NAUGATUCK — Officials are restructuring the borough’s outstanding bond debt, which will trim the budget by about $1 million in each of the next two years but cost an additional half-million dollars in each of the following five years.
The refinancing will ultimately cost $368,000 over 23 years, according to a document prepared by Controller Wayne McAllister.
Finance board member Matt Katra wondered last Monday whether the move amounts to “kicking the can down the road,” while Burgess Bob Neth and Mayor Bob Mezzo said it’s a “creative solution” that will cut costs in the short term to get the municipal budget—not to mention taxpayers—through an economic downturn they hope will swing back by 2013.
If the borough continues to experience modest grand list growth in coming years—it expanded by just .3 percent this year—“we’re really going to be in trouble as a community,” Mezzo said.

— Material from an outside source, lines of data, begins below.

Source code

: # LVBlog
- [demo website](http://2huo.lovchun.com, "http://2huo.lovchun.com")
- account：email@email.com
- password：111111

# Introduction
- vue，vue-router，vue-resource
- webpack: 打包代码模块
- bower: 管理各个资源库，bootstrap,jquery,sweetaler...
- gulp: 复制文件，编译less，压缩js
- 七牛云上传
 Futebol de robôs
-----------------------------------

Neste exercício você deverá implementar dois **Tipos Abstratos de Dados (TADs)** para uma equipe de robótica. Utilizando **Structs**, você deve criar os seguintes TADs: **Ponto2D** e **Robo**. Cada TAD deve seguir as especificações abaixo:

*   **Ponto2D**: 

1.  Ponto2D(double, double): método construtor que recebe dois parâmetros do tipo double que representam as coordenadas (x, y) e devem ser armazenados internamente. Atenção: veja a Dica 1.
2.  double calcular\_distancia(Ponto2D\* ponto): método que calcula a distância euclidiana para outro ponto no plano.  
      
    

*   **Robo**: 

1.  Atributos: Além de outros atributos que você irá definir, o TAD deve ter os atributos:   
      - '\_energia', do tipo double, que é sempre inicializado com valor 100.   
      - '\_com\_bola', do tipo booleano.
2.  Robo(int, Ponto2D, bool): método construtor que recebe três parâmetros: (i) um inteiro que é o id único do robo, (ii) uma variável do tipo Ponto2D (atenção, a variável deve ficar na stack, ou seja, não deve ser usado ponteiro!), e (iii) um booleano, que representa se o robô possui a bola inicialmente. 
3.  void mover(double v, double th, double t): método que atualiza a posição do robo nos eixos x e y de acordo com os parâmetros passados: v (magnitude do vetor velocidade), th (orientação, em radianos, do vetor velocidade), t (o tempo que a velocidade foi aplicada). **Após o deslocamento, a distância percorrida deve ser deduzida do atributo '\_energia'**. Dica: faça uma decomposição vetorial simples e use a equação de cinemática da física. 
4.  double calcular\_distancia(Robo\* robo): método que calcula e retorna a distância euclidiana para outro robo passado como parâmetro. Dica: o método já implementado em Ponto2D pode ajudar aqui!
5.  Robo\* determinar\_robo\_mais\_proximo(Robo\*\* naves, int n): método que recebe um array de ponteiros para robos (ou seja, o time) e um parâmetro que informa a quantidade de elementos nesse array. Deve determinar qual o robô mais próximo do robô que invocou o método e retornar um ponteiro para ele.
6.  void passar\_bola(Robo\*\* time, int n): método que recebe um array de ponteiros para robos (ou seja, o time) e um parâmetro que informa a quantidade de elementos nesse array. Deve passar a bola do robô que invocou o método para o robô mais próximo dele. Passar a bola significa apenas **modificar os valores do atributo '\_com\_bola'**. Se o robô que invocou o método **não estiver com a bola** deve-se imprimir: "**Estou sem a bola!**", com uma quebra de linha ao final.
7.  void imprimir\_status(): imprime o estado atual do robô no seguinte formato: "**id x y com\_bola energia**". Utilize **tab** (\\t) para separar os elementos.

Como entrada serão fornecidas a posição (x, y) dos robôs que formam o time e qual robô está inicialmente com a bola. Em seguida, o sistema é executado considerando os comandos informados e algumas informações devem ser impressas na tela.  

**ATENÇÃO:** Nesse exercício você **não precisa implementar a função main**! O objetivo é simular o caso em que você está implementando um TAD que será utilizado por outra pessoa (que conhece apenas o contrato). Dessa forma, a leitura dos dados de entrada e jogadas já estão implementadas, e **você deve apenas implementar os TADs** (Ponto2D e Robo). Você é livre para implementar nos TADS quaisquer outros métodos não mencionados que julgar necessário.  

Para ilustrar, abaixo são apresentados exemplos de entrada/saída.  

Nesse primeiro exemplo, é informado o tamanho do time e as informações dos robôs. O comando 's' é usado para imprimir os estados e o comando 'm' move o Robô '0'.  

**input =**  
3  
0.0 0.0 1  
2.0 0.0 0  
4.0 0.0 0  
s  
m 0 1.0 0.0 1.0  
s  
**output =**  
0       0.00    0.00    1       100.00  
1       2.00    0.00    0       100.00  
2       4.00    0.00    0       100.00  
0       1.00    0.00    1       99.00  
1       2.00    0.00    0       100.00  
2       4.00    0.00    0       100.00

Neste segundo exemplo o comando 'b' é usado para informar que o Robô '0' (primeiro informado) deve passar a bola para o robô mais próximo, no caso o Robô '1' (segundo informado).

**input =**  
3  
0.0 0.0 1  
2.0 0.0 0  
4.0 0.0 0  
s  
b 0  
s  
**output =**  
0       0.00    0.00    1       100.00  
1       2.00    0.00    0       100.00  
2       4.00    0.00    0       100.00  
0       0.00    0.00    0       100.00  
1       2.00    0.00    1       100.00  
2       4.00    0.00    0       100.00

But, more optimistically, he and finance board member Don Carten felt the value of the dollar will change for the better in the near future.
“Unless we continue along a catastrophic line, the value of today’s dollar will be worth more tomorrow. So we’re talking about locking in with today’s dollars,” Mezzo said. “It’s certainly not the ideal thing that we want to do, but lots of businesses, lots of homeowners and, quite frankly, lots of governments are refinancing their debt obligations so they can get through a time when grand list growth and income are limited.”
Finance board Chairman Ray Lennon, Jr. added, “I think we’re looking to buy some time toward an economic turnaround, when we would be able to support this, because currently we’re having a hard time supporting the budget proposals, and this would give us some breathing room.”
So while officials catch their breath in the next two years, they will continue to proactively pursue commercial investors interested in staking their lots in Naugatuck, Mezzo said.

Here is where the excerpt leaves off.